**Material for the task:**
--------------------------------------------------

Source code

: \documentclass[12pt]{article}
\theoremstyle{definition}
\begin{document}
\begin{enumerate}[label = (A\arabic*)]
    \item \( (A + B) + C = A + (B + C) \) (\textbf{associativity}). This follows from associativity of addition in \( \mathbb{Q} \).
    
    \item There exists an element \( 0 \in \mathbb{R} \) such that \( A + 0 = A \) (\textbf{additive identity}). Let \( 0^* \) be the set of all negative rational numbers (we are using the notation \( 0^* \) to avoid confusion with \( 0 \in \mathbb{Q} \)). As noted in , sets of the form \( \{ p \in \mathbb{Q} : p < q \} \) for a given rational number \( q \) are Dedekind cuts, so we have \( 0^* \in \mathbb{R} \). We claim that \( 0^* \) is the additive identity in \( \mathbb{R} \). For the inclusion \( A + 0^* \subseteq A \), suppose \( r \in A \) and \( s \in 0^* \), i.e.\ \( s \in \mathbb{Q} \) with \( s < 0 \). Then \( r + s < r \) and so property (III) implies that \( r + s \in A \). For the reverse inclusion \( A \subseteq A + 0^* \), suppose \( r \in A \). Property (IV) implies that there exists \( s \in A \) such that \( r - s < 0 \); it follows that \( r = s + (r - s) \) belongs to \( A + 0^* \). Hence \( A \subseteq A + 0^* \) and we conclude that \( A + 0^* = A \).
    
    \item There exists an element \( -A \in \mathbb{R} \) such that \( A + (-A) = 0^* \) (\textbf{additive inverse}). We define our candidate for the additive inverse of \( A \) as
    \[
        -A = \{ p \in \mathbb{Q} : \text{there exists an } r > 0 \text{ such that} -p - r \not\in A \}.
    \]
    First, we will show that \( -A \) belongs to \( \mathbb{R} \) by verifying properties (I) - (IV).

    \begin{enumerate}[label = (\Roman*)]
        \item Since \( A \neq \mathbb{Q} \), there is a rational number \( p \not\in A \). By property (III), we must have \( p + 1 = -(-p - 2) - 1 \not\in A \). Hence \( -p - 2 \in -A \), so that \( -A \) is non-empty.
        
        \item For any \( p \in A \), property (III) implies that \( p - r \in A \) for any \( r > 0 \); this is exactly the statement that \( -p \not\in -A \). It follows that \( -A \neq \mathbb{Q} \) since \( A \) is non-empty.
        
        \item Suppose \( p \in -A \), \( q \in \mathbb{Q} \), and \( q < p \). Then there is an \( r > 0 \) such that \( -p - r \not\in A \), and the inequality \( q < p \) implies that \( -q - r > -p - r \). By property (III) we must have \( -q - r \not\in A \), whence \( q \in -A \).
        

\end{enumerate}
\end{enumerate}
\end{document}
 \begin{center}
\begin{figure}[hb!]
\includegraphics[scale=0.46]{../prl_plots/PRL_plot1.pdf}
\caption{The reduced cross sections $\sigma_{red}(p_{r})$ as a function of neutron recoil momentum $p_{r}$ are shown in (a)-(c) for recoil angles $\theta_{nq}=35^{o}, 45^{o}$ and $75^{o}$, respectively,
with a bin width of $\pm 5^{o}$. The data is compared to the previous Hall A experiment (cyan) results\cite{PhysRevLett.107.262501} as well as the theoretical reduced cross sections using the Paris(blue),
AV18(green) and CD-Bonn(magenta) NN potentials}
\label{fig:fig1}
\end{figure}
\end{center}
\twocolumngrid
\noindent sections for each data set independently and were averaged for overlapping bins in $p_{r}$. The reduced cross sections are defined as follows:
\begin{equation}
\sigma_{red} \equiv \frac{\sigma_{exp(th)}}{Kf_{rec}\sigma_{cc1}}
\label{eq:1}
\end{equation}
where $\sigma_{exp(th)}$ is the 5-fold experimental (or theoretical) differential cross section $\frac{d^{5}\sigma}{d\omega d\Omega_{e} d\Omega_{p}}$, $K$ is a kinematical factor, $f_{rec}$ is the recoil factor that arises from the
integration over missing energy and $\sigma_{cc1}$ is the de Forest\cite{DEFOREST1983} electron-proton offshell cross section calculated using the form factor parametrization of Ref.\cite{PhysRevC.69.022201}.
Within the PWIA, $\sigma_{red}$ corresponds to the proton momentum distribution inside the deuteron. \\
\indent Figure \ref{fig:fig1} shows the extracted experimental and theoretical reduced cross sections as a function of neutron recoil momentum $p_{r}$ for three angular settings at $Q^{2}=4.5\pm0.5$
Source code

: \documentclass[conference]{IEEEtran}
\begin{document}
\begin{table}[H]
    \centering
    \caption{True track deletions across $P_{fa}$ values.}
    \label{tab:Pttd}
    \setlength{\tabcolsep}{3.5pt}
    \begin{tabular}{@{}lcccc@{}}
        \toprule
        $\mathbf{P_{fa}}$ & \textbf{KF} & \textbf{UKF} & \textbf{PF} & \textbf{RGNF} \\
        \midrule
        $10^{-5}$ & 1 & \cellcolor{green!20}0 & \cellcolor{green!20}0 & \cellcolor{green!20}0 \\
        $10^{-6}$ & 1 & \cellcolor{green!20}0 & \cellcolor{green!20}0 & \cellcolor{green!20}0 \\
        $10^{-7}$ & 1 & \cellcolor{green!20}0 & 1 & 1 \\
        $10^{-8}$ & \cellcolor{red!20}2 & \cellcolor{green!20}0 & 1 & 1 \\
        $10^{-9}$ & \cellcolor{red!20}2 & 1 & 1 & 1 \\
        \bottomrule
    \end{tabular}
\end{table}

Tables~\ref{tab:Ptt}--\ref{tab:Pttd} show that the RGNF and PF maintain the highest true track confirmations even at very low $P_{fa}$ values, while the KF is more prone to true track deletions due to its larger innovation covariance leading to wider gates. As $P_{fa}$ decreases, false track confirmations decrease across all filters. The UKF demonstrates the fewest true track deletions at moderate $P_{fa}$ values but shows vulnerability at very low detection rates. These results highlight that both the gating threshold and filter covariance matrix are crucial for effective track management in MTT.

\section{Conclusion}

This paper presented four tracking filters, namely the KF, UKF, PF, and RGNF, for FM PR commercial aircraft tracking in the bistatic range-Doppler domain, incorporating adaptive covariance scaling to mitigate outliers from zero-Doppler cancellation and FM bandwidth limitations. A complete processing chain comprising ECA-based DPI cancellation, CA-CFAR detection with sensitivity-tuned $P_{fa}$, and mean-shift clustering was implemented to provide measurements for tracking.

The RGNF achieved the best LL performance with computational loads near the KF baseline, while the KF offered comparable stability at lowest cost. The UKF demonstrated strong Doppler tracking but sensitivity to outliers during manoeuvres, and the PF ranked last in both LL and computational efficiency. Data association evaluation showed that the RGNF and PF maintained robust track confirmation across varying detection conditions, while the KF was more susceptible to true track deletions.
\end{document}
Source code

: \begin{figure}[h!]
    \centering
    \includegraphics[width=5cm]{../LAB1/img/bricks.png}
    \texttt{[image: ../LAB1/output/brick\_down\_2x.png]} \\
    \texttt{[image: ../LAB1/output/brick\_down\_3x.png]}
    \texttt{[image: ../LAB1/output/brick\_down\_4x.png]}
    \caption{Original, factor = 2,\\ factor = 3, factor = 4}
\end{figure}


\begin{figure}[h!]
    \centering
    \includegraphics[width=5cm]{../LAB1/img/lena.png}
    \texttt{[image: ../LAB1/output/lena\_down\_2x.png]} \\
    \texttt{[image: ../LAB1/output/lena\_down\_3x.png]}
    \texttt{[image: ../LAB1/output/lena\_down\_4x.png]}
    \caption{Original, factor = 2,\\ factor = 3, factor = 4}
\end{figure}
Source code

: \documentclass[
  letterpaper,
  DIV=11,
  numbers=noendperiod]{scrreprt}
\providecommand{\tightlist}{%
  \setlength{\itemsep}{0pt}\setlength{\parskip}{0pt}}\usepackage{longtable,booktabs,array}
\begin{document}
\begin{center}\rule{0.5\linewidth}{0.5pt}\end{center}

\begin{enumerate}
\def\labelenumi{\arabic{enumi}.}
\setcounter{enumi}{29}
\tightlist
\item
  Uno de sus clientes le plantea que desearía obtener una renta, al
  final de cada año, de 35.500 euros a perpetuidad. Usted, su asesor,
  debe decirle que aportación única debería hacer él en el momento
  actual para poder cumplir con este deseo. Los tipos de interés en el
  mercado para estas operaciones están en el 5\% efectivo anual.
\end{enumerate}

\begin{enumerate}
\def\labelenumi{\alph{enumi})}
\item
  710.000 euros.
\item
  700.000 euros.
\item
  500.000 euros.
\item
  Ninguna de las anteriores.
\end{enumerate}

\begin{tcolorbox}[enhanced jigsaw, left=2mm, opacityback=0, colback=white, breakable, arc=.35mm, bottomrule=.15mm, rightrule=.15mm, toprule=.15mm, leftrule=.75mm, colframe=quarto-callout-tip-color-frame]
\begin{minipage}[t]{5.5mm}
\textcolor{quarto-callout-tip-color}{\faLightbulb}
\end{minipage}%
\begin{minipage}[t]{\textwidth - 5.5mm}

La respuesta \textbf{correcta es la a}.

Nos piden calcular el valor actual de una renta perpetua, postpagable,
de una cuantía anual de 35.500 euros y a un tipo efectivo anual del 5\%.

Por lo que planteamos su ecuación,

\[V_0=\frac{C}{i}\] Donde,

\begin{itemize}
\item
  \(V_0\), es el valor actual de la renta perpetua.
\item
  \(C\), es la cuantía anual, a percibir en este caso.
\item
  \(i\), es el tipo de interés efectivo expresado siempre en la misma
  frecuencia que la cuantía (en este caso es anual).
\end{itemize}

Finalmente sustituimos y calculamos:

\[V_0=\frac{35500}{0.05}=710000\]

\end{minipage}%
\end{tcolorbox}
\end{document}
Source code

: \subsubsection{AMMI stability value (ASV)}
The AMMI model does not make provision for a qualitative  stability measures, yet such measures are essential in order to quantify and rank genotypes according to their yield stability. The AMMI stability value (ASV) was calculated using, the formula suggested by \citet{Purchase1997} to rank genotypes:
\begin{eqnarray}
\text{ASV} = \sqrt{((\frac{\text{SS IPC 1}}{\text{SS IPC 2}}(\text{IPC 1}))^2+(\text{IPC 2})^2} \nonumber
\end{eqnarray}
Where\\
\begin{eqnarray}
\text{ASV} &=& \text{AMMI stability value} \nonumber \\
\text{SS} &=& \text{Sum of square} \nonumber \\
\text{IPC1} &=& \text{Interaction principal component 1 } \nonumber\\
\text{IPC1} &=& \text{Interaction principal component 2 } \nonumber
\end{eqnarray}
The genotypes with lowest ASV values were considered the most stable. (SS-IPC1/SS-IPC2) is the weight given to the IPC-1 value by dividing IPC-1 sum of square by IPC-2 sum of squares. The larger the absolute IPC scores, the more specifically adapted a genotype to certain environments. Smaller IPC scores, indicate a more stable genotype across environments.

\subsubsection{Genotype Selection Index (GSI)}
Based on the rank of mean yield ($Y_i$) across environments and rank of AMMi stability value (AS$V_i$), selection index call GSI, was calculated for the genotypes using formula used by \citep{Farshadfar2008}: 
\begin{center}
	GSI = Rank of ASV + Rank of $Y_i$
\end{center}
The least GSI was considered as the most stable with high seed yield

--------------------------------------------------

**Activity:** Using the entries, return every line where the word "environments" can be found.

**Worked solution:**
The genotypes with lowest ASV values were considered the most stable. (SS-IPC1/SS-IPC2) is the weight given to the IPC-1 value by dividing IPC-1 sum of square by IPC-2 sum of squares. The larger the absolute IPC scores, the more specifically adapted a genotype to certain environments. Smaller IPC scores, indicate a more stable genotype across environments.
Based on the rank of mean yield ($Y_i$) across environments and rank of AMMi stability value (AS$V_i$), selection index call GSI, was calculated for the genotypes using formula used by \citep{Farshadfar2008}: 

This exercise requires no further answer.